The council also discussed the beach and swim raft that has been cut loose from the chain that held it in place. This is not the first time the raft has been damaged.

“They are either busting the ladder off or cutting it loose,” Kelly VandenEykel said.

“This is the first time I’ve seen the swim raft floating across the lake,” Hitchcock said.

Council members discussed liability if the raft were to hit someone’s $40,000 boat, ways to make the raft more secure, and the option of not having the raft if people are going to abuse the privilege of using it.

A motion to get rid of the raft failed, and it will be put back in place this week.


In other action, the council:

  • Tabled a decision on a rental ordinance for the city. The council will review information and look at the Nevis ordinance before making a decision.

  • Discussed getting an extension for a project with the Paul Bunyan Trailhead, for which $150,000 has to be spent by November.

  • Discussed finding more judges to be trained and certified to be available for the presidential election, since there was a concern about having enough due to the fact that some election judges are elderly and may not want to participate due to COVID-19.

  • Tabled a decision on a participation agreement with the Heartland Lakes Development Commission after hearing a presentation from executive director Mary Thompson about services to help the city administer and allocate payments for COVID-19 emergency expenditures. Thompson said city expenses for protecting employees from COVID-19 are eligible, but not lost revenue from the municipal liquor store or city campground. Small business assistance grants are also available. Thompson can be reached at 368-7980 for more information. Council member Billy Krotzer suggested putting a link on the city website as well.

  • Discussed properties in town that are not being maintained and have unlicensed vehicles in the yards. Complaint forms are available on the city website for residents who have concerns about properties in their neighborhoods.

  • Tabled adopting a policy on deposits for the municipal liquor store, city hall and campgrounds. A policy for non-sufficient funds checks is being developed with assistance from the League of Minnesota Cities (LMC).

  • Discussed sewage in the basement at the Frank and Delores Lamb property.
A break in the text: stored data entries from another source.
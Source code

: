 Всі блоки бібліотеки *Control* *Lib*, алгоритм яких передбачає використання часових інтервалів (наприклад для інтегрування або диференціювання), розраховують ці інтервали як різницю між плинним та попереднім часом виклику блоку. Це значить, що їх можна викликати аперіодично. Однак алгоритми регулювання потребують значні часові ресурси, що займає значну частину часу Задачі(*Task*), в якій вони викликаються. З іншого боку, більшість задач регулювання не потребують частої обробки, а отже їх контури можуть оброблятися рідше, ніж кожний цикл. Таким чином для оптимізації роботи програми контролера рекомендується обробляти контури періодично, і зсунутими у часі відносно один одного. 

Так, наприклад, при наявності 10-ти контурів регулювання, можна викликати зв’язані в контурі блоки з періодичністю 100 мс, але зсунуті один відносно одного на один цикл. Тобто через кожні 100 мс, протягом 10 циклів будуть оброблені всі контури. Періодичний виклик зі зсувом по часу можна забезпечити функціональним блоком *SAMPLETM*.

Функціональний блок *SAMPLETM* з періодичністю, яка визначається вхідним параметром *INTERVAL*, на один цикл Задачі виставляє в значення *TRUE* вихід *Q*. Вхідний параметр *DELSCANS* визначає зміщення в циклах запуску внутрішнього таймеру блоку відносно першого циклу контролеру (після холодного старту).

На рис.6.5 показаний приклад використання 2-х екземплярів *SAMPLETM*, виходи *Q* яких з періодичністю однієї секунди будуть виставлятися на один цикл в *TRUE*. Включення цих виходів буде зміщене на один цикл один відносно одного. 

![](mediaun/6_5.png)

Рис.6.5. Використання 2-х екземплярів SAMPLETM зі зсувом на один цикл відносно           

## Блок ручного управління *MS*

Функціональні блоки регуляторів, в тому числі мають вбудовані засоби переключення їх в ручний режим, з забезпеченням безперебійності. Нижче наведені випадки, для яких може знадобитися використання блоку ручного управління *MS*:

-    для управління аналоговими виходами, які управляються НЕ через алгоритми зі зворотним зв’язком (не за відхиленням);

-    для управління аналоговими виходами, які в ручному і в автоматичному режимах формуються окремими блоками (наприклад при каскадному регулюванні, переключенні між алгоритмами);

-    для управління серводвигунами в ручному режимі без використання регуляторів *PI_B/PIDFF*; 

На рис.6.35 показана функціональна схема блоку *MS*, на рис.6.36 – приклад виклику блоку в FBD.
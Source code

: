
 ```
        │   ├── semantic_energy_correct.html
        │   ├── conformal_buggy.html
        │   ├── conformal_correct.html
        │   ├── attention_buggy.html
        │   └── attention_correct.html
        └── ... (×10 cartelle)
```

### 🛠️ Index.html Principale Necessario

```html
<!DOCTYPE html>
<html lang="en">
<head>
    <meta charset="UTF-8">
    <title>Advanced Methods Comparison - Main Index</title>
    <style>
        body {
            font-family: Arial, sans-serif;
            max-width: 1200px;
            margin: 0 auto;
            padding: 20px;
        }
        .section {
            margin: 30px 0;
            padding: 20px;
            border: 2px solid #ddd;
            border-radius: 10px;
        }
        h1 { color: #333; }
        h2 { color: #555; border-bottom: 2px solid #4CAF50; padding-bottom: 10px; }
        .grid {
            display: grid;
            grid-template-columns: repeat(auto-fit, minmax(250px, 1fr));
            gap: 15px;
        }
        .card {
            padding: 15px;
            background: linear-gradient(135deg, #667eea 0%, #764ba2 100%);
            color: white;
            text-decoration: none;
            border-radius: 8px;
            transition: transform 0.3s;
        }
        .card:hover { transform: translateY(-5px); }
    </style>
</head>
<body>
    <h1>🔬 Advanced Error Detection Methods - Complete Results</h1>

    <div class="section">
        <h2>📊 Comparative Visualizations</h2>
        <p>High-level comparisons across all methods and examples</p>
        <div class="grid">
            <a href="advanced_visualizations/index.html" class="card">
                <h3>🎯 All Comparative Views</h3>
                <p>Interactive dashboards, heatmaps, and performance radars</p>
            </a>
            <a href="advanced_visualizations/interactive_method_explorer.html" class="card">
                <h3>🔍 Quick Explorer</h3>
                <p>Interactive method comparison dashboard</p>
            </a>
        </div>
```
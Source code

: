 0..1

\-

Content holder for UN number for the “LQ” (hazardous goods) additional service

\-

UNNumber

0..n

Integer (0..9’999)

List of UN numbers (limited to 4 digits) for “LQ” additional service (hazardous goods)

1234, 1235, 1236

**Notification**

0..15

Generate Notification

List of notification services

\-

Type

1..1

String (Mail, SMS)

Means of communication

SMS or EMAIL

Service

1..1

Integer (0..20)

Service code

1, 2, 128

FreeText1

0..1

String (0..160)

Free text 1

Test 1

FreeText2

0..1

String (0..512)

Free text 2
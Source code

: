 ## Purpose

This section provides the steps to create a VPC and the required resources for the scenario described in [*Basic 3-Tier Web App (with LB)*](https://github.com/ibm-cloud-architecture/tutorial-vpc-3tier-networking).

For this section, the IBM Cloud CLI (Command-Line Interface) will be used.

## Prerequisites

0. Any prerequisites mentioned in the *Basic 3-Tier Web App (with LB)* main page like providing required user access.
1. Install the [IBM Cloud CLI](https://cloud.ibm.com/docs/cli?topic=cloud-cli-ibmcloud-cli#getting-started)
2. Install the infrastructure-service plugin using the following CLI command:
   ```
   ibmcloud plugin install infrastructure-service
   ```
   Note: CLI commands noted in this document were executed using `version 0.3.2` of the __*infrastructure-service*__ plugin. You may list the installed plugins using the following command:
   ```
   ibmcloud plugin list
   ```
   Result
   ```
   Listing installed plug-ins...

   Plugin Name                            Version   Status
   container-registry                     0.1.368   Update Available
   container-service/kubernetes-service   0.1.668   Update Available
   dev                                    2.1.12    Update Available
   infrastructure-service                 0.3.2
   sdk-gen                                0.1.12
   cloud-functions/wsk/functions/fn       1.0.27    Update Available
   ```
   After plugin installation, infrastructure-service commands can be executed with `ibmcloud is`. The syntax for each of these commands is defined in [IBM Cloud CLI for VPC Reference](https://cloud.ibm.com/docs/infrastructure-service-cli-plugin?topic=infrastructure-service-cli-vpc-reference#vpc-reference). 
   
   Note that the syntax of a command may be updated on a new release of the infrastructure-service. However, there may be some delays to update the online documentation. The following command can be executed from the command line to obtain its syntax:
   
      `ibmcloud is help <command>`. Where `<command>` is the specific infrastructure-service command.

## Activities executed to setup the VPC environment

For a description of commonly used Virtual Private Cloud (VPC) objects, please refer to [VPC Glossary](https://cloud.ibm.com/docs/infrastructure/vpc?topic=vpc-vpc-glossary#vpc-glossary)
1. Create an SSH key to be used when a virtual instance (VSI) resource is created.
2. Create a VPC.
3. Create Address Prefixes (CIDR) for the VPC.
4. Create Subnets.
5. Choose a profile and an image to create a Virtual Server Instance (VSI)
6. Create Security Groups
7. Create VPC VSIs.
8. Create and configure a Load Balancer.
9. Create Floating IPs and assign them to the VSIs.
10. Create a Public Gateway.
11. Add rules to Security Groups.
VandenEykel said people flushing inappropriate items down the toilet is one cause. The city is following the proper procedures according to the LMC, and at this point, is not liable for cleanup, but it would be under the Lamb’s homeowner insurance.

  • Heard a report from Chuck Andress about the Akeley Community Projects. The council approved Task Order 3 to administer the project. The option to sign a contract directly with the architect to save approximately $2,000, compared with using Moore Engineering, was discussed. Council consensus was to continue with Moore Engineering, as they are experts on the project.

  • Heard from Police Chief Jimmy Hansen that the National Night Out was a success, and they have $2,600 left over to use for next year’s event.

  • Heard a report about fridges and coolers that have been stolen at the campground. It was suggested Hansen should be notified of any thefts at the campground.

  • Discussed having Arvig Communications dig trench lines for security cameras in October, once the park is closed. Due to all of the trees in the area, the Wi-Fi signal is not strong enough to cover the area.

  • Approved submitting the Coronavirus Relief Fund certification form.

Lorie Skarpness has lived in the Park Rapids area since 1997 and has been writing for the Park Rapids Enterprise since 2017. She enjoys writing features about the people and wildlife who call the north woods home.